Exercise objective: Which lines of the records below contain the string "Architecture"? Report each of them.

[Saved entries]
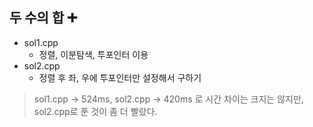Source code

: ## 두 수의 합 ➕

* sol1.cpp
  * 정렬, 이분탐색, 투포인터 이용
* sol2.cpp
  * 정렬 후 좌, 우에 투포인터만 설정해서 구하기

> sol1.cpp -> 524ms, sol2.cpp -> 420ms 로 시간 차이는 크지는 않지만,   
> sol2.cpp로 푼 것이 좀 더 빨랐다.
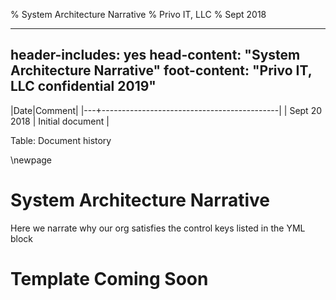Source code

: % System Architecture Narrative
% Privo IT, LLC
% Sept 2018

---
header-includes: yes
head-content: "System Architecture Narrative"
foot-content: "Privo IT, LLC confidential 2019"
---



|Date|Comment|
|---+--------------------------------------------|
| Sept 20 2018 | Initial document |

Table: Document history


\newpage


# System Architecture Narrative

Here we narrate why our org satisfies the control keys listed in the YML block

# Template Coming Soon



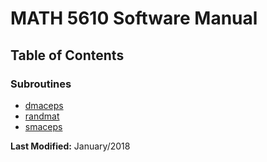 # MATH 5610 Software Manual

## Table of Contents

### Subroutines

- [dmaceps](dmaceps.md)
- [randmat](randmat.md)
- [smaceps](smaceps.md) 

**Last Modified:** January/2018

Answer for this exercise:
: % System Architecture Narrative
head-content: "System Architecture Narrative"
# System Architecture Narrative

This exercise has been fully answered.